Issues regarding allegations of insubordination and lack of adherence to due process in the award of $26 billion contracts by the Group Managing Director of the Nigerian National Petroleum Corporation (NNPC), Dr. Maikanti Baru, brought by the Minister of State for Petroleum Resources, Dr. Emmanuel Ibe Kachikwu has still not been addressed by the President.

This and indeed many other allegations against Buhari’s men have been seemingly swept under the rug, even though Nigerians have on several occasions called for blood.

It is however not surprising that the Presidents silence on these matters have gotten many to believe that such questionable characters and their actions have gotten his endorsements.

The latest scandal, involving a former Chairman of the Presidential Task Force on Pension Reforms, Mr Abdulrasheed Maina who was reportedly readmitted into the civil service despite being wanted by the EFCC and INTERPOL (International Criminal Police Organisation) due to his masterminding a N100 billion pension fraud scheme, is yet the most baffling.

Though President Buhari has graciously ordered for his disengagement from the civil service, This begs several questions like, how a man who declared a fugitive and wanted both in Nigeria and internationally, return to the country without the knowledge of security agencies – Nigerian Police, EFCC, ICPC, DSS, NSA, Nigerian Immigration Service and others?

Let’s assume he snuck back into the country using the same ‘woman disguise’ method as earlier made infamous by a former governor of Bayelsa State, Diepreye Alamieyeseigha in 2005 when he escaped to Nigeria from British officials, how then was he reinstated back into the civil service and even, promoted as if nothing had happened?

Surely, he definitely had high level help and Nigerians are asking President Buhari to fish them all out and bring to book whoever is culpable.

The effect of corruption on Nigeria is of course, unquantifiable, hence The Guardian beautifully opines that “aside from soiling Nigeria’s corporate image in the international community, all the social, economic and political structures in the country have been ruined by corruption. Social services and infrastructure are in a shambles. The people are pauperized as the ordinary people are always the victims. While the people wallow in abject poverty and want, members of the political class and their business class associates bask in stupendous stolen wealth.”

Senator Shehu Sani consequently described President Buhari’s attitude towards corruption thus: “When it comes to fighting corruption in the National Assembly and the Judiciary and in the larger Nigerian sectors, the President uses insecticide, but when it comes to fighting corruption within the Presidency, they use deodorants.”

It is unfortunate that Buhari has not been able to keep his own house clean, thereby sending a vibe that maybe, he is alone in this fight.

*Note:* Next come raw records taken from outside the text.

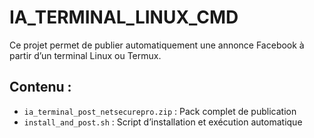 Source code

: 
# IA_TERMINAL_LINUX_CMD

Ce projet permet de publier automatiquement une annonce Facebook à partir d’un terminal Linux ou Termux.

## Contenu :
- `ia_terminal_post_netsecurepro.zip` : Pack complet de publication
- `install_and_post.sh` : Script d’installation et exécution automatique
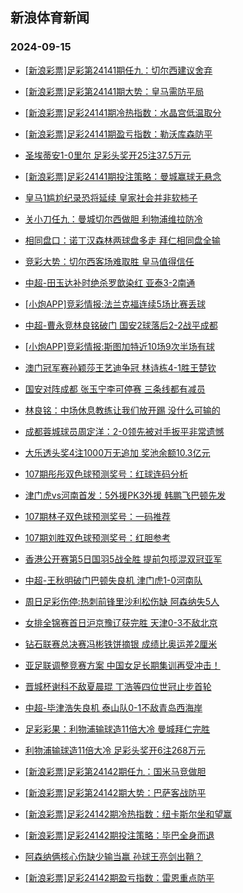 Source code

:## 新浪体育新闻 
### 2024-09-15

+ [[新浪彩票]足彩第24141期任九：切尔西建议舍弃](https://sports.sina.com.cn/l/2024-09-14/doc-incpanuw1843160.shtml)

+ [[新浪彩票]足彩第24141期大势：皇马需防平局](https://sports.sina.com.cn/l/2024-09-14/doc-incpanuw1842403.shtml)

+ [[新浪彩票]足彩24141期冷热指数：水晶宫低温取分](https://sports.sina.com.cn/l/2024-09-14/doc-incpanuw1844103.shtml)

+ [[新浪彩票]足彩24141期盈亏指数：勒沃库森防平](https://sports.sina.com.cn/l/2024-09-14/doc-incpanuu5068078.shtml)

+ [圣埃蒂安1-0里尔 足彩头奖开25注37.5万元](https://sports.sina.com.cn/l/2024-09-14/doc-incpanuu5062489.shtml)

+ [[新浪彩票]足彩24141期投注策略：曼城赢球无悬念](https://sports.sina.com.cn/l/2024-09-14/doc-incpanuw1845593.shtml)

+ [皇马1尴尬纪录恐将延续 皇家社会并非软柿子](https://sports.sina.com.cn/l/2024-09-14/doc-incpahnw5186535.shtml)

+ [关小刀任九：曼城切尔西做胆 利物浦维拉防冷](https://sports.sina.com.cn/l/2024-09-14/doc-incpciyq5178066.shtml)

+ [相同盘口：诺丁汉森林两球盘多走 拜仁相同盘全输](https://sports.sina.com.cn/l/2024-09-14/doc-incpatau1776770.shtml)

+ [竞彩大势：切尔西客场难取胜 皇马值得信任](https://sports.sina.com.cn/l/2024-09-14/doc-incpanuy5313505.shtml)

+ [中超-田玉达补时绝杀罗歆染红 亚泰3-2南通](https://sports.sina.com.cn/china/j/2024-09-14/doc-incpcuqe4642240.shtml)

+ [[小炮APP]竞彩情报:法兰克福连续5场比赛丢球](https://sports.sina.com.cn/l/2024-09-14/doc-incpatau8548209.shtml)

+ [中超-曹永竞林良铭破门 国安2球落后2-2战平成都](https://sports.sina.com.cn/china/j/2024-09-14/doc-incpcuqh8294087.shtml)

+ [[小炮APP]竞彩情报:斯图加特近10场9次半场有球](https://sports.sina.com.cn/l/2024-09-14/doc-incpatau1788278.shtml)

+ [澳门冠军赛孙颖莎王艺迪争冠 林诗栋4-1胜王楚钦](https://sports.sina.com.cn/others/pingpang/2024-09-14/doc-incpcywe8195195.shtml)

+ [国安对阵成都 张玉宁李可停赛 三条线都有减员](https://sports.sina.com.cn/china/2024-09-14/doc-incpatas5012554.shtml)

+ [林良铭：中场休息教练让我们放开踢 没什么可输的](https://sports.sina.com.cn/china/j/2024-09-14/doc-incpcuqk5049448.shtml)

+ [成都蓉城球员周定洋：2-0领先被对手扳平非常遗憾](https://sports.sina.com.cn/china/j/2024-09-14/doc-incpcuqh8297998.shtml)

+ [大乐透头奖4注1000万无追加 奖池余额10.3亿元](https://sports.sina.com.cn/l/2024-09-14/doc-incpcuqh8312490.shtml)

+ [107期彤彤双色球预测奖号：红球连码分析](https://sports.sina.com.cn/l/2024-09-14/doc-incpccsn4862359.shtml)

+ [津门虎vs河南首发：5外援PK3外援 韩鹏飞巴顿先发](https://sports.sina.com.cn/china/j/2024-09-14/doc-incpcqhh4710367.shtml)

+ [107期林子双色球预测奖号：一码推荐](https://sports.sina.com.cn/l/2024-09-14/doc-incpccsn4860986.shtml)

+ [107期刘胜双色球预测奖号：红胆参考](https://sports.sina.com.cn/l/2024-09-14/doc-incpccsn4861410.shtml)

+ [香港公开赛第5日国羽5战全胜 提前包揽混双冠亚军](https://sports.sina.com.cn/others/badmin/2024-09-14/doc-incpcywa4537790.shtml)

+ [中超-王秋明破门巴顿失良机 津门虎1-0河南队](https://sports.sina.com.cn/china/j/2024-09-14/doc-incpcuqh8296538.shtml)

+ [周日足彩伤停:热刺前锋里沙利松伤缺 阿森纳失5人](https://sports.sina.com.cn/l/2024-09-14/doc-incpcqhk8304982.shtml)

+ [女排全锦赛首日沪京豫辽获完胜 天津0-3不敌北京](https://sports.sina.com.cn/others/volleyball/2024-09-14/doc-incpcywe8198363.shtml)

+ [钻石联赛总决赛冯彬铁饼摘银 成绩比奥运差2厘米](https://sports.sina.com.cn/others/athletics/2024-09-14/doc-incpccsq8469106.shtml)

+ [亚足联调整竞赛方案 中国女足长期集训再受冲击！](https://sports.sina.com.cn/china/2024-09-14/doc-incpatau1782160.shtml)

+ [晋城杯谢科不敌夏晨琨 丁浩等四位世冠止步首轮](https://sports.sina.com.cn/go/2024-09-14/doc-incpcqhh4730878.shtml)

+ [中超-毕津浩失良机 泰山队0-1不敌青岛西海岸](https://sports.sina.com.cn/china/2024-09-14/doc-incpataw5281597.shtml)

+ [足彩彩果：利物浦输球造11倍大冷 曼城拜仁完胜](https://sports.sina.com.cn/l/2024-09-15/doc-incpevzs4139911.shtml)

+ [利物浦输球造11倍大冷 足彩头奖开6注268万元](https://sports.sina.com.cn/l/2024-09-15/doc-incpevzs4139911.shtml)

+ [[新浪彩票]足彩第24142期任九：国米马竞做胆](https://sports.sina.com.cn/l/2024-09-15/doc-incpevzs4141986.shtml)

+ [[新浪彩票]足彩第24142期大势：巴萨客战防平](https://sports.sina.com.cn/l/2024-09-15/doc-incpevzw4690936.shtml)

+ [[新浪彩票]足彩24142期冷热指数：纽卡斯尔坐和望赢](https://sports.sina.com.cn/l/2024-09-15/doc-incpevzu0919881.shtml)

+ [[新浪彩票]足彩24142期投注策略：毕巴全身而退](https://sports.sina.com.cn/l/2024-09-15/doc-incpevzu0921055.shtml)

+ [阿森纳俩核心伤缺少输当赢 孙球王亮剑出鞘？](https://sports.sina.com.cn/l/2024-09-15/doc-incpertw1043867.shtml)

+ [[新浪彩票]足彩24142期盈亏指数：雷恩重点防平](https://sports.sina.com.cn/l/2024-09-15/doc-incpevzw4693207.shtml)

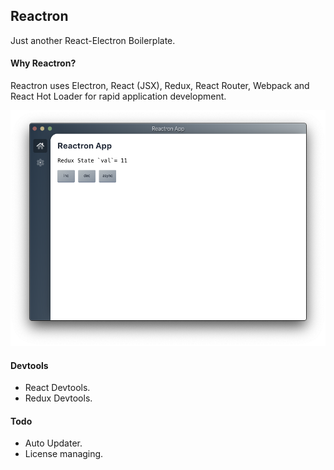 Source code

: ## Reactron

Just another React-Electron Boilerplate.

#### Why Reactron?

Reactron uses Electron, React (JSX), Redux, React Router, Webpack and React Hot Loader for rapid application development.

![Reactron Interface](screenshot.png)

#### Devtools
- React Devtools.
- Redux Devtools.


#### Todo
- Auto Updater.
- License managing.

In all of these, it is sad to admit that the President’s body language has not given the populace confidence that it indeed has any intention to fight corruption or prosecute government officials that have certain allegations hovering around their heads just to send a clear message.

What Nigeria deserves is the type of president strong enough and with the will power to fight corruption and can convincingly practicalise Buhari’s famous “I belong to everybody and I belong to nobody” inaugural speech.

To be able to redeem his image and gain back once again the confidence and trust of Nigerians, President Buhari must speedily investigate and prosecute government officials and politicians, especially his cronies and show to Nigerians that he has the will-power and capacity to handle the demands of his office.

This will indeed calm public outcry and convince Nigerians that the President’s anti-corruption fight is not a mere slogan and also not one-sided. Anything less will portray his administration to be no different from previous self-aggrandizing governments who have enriched the elites at the expense of the poor masses.